Again our city is mourning the loss of one of our finest. There have been too many police officers shot and killed in the line of duty. The list is long and another name will be added to a memorial this year. This weekend we lost San Diego police Officer Jeremy Henwood. Just last October we lost San Diego police Officer Christopher Wilson in another ambush. The Border Patrol has also suffered loss not too long ago. In 2009 Border Patrol Agent Robert Rosas Jr. was killed while on patrol. And the list goes on and on. Oceanside lost two of their finest in recent years.

I especially remember October 12, 1954 when Coronado police Lt. Frank S. Greene lost his life during a traffic stop. Such things never happened in Coronado! We never heard of policemen being killed in San Diego. The last one that had happened in San Diego county had been in 1933 when a San Diego police officer had been killed. Coronado's Frank Greene was a neighbor of Paul's family on Pomona Avenue. He lived right next door to Paul and his family. He had a wife and teen age son. His son Craig was in my sister's class at Coronado High School. Alice Craig Greene, Frank's wife, was a well known mystery writer. Frank Greene had been a Coronado High School graduate and was a football star while in high school. He even played professional football.

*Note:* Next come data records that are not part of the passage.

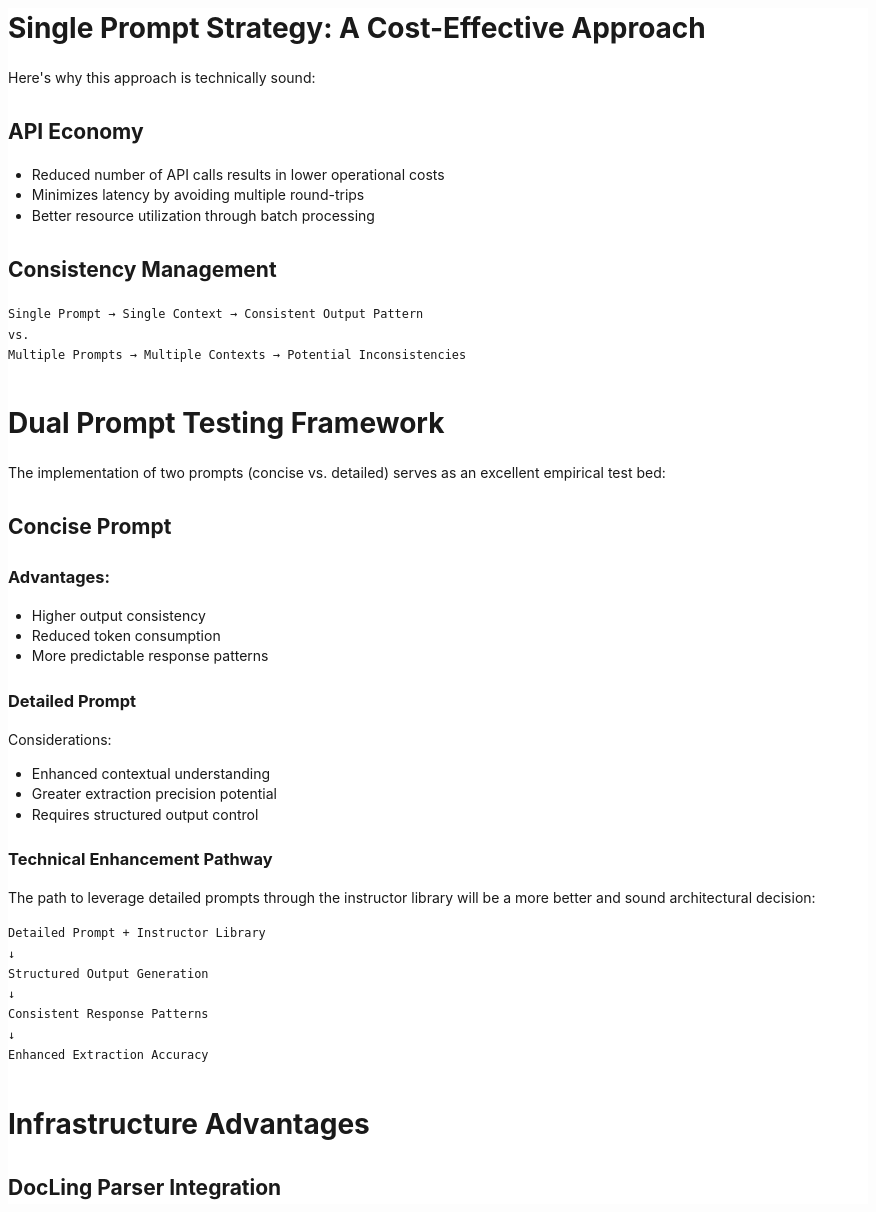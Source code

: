 # Single Prompt Strategy: A Cost-Effective Approach
Here's why this approach is technically sound:

## API Economy

- Reduced number of API calls results in lower operational costs
- Minimizes latency by avoiding multiple round-trips
- Better resource utilization through batch processing


## Consistency Management
```
Single Prompt → Single Context → Consistent Output Pattern
vs.
Multiple Prompts → Multiple Contexts → Potential Inconsistencies
```
# Dual Prompt Testing Framework
The implementation of two prompts (concise vs. detailed) serves as an excellent empirical test bed:
## Concise Prompt

### Advantages:

- Higher output consistency
- Reduced token consumption
- More predictable response patterns



### Detailed Prompt

Considerations:

- Enhanced contextual understanding
- Greater extraction precision potential
- Requires structured output control



### Technical Enhancement Pathway
The path to leverage detailed prompts through the instructor library will be a more better and sound architectural decision:
```
Detailed Prompt + Instructor Library
↓
Structured Output Generation
↓
Consistent Response Patterns
↓
Enhanced Extraction Accuracy
```
# Infrastructure Advantages
## DocLing Parser Integration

Paul has stories to tell about his good neighbor. Frank taught Paul how to throw a curve ball. Frank also witnessed some of Paul's teen age adventures. One time in the middle of the night at, 2:00 A.M., Paul and a friend were fencing, or at least taking the stance of fencing, in the middle of the street outside of the Greene's home on the corner of 5th and Pomona. This friend happened to be a girl, the older sister of the girl that Paul really liked. Anyway they were having fun and not causing any trouble even though it was a strange hour to be goofing around. They were under the street light for any night owl to see. Paul saw that his good neighbor Mr. Greene was silently watching the show.

It was a shock to have a shooting in Coronado in 1954. It was a bigger shock for it to be someone that so many in Coronado knew. There was a big man hunt for the bad guys and many people have stories to tell of their experiences of that day. Some of my classmates shared their adventures of that day even fifty years later at our class reunion. I think some of them wanted to help catch the bad guys. We were seniors that year. Frank's son Craig was a junior when he lost his father. Our 1955 CHS yearbook was dedicated to Lt. Frank Greene. The dedication page reads--


In the praise of Lt. Frank Greene there just isn't enough that can be said of his loyalty, courage, devotion to duty and his service to his "home town." Through the thousands of peaceful nights while we slept, Lt. Greene cautiously and diligently made his rounds in his prowl car in search of marauders. To this departed former student of C.H.S. and a true friend to all we say thanks for a job well done. To the memory of Frank Greene we respectfully dedicate this 1955 Beachcomber.

To this day there is a picture of Frank Greene at the Coronado Police Department. Some time after the new police station was built in Coronado Paul and I decided to go inside and take a look. We especially wanted to see where Frank's portrait was hanging. We asked a policeman where it was and he graciously showed us. We had a very nice conversation with him and it turned out that his family had been our neighbors when we lived on Margarita Avenue and our girls were babies. They lived across the street from us. I had known his parents in those days of the late fifties. Coronado is a small town even if there are more people there now.

There is a Police Memorial at the Chula Vista police station. Paul and I took pictures  of it several years ago. I had especially wanted to see Lt. Frank Greene's name on the memorial. It was there along with all of those in San Diego county that had been killed in the line of duty. Sorry to say there will be more names added when we see it again.

As for catching the bad guys that ambushed Frank Greene, Paul remembers that it was someone that we had known who found the bad guys. His name was also Frank, another home town hero.